Importantly, impact neutral publication doesn’t imply poorly written or run-of-the-mill papers. A story still needs to be told in a clear and succinct fashion. In the end, publication is about letting people know what you did. As opposed to impressing people by what you did.

So, there are definitely benefits to this view of publishing. Is it for everybody? Ideally yes, but in todays climate, it doesn’t always work out. Indeed, this thread highlights the issues with asking people to ignore IF. It works well if judgement is not important/irrelevant (tenured faculty). In addition, there are groups such as government labs, for whom IMO impact should not be a factor, that could follow this publication policy. Of course, it is also true that much work is done by groups and within such a setting, different members will have different needs and agendas. So arbitrarily forcing impact neutral publication is not always feasible.

What are the downsides to this approach to publishing? For early career researchers and people hunting for money (aka grants), it is obvious – hiring and funding committees, unfortunately, do look at impact factors in many cases. While some people are pushing for changes, we’re not there yet. Having said that, what is the effect on the work itself that is published in this form? The primary effect is that it goes unnoticed or ignored or considered poor quality due to venue. In addition, such work may not benefit from popular press. Both these outcomes are unfair, but given the information overload of todays world, not unexpected.

So how does one address these drawbacks?
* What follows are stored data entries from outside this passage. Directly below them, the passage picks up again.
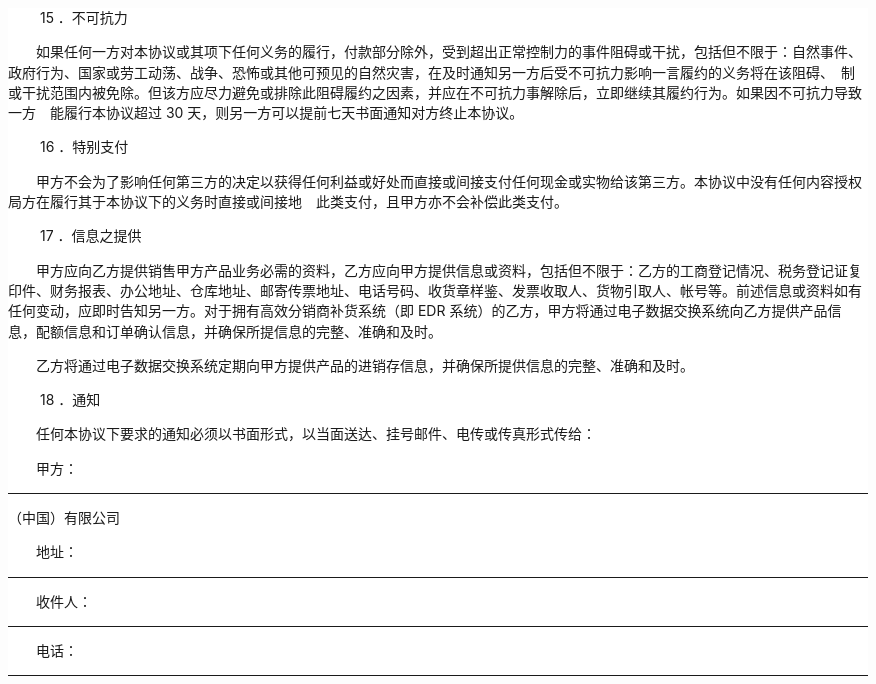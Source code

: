 




　　
15
．不可抗力


　　如果任何一方对本协议或其项下任何义务的履行，付款部分除外，受到超出正常控制力的事件阻碍或干扰，包括但不限于：自然事件、政府行为、国家或劳工动荡、战争、恐怖或其他可预见的自然灾害，在及时通知另一方后受不可抗力影响一言履约的义务将在该阻碍、　制或干扰范围内被免除。但该方应尽力避免或排除此阻碍履约之因素，并应在不可抗力事解除后，立即继续其履约行为。如果因不可抗力导致一方　能履行本协议超过
30
天，则另一方可以提前七天书面通知对方终止本协议。






　　
16
．特别支付


　　甲方不会为了影响任何第三方的决定以获得任何利益或好处而直接或间接支付任何现金或实物给该第三方。本协议中没有任何内容授权局方在履行其于本协议下的义务时直接或间接地　此类支付，且甲方亦不会补偿此类支付。






　　
17
．信息之提供


　　甲方应向乙方提供销售甲方产品业务必需的资料，乙方应向甲方提供信息或资料，包括但不限于：乙方的工商登记情况、税务登记证复印件、财务报表、办公地址、仓库地址、邮寄传票地址、电话号码、收货章样鉴、发票收取人、货物引取人、帐号等。前述信息或资料如有任何变动，应即时告知另一方。对于拥有高效分销商补货系统（即
EDR
系统）的乙方，甲方将通过电子数据交换系统向乙方提供产品信息，配额信息和订单确认信息，并确保所提信息的完整、准确和及时。


　　乙方将通过电子数据交换系统定期向甲方提供产品的进销存信息，并确保所提供信息的完整、准确和及时。






　　
18
．通知


　　任何本协议下要求的通知必须以书面形式，以当面送达、挂号邮件、电传或传真形式传给：


　　甲方：
____
（中国）有限公司


　　地址：
____________________

　　收件人：
__________________

　　电话：
____________________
There are two levels to this – at the individual level, the use of Twitter, blogs and other social media can help spread the word of your work. As you might expect this approach publicizes the work within your topical community. To break out of this sphere requires “network effects” and is non-trivial to achieve. However, the scientific community should also address this by way of cultural changes. Given that different fields have different cultures and policies, it’s unreasonable to expect every scientist to accept or even attempt these changes. But when certain fields are open to change and have people championing this (and other) approaches to publications, I believe that the community (which in reality are the senior scientists sitting on committees and holding the reigns) should keep an open mind and seriously consider the benefits to impact neutral publications.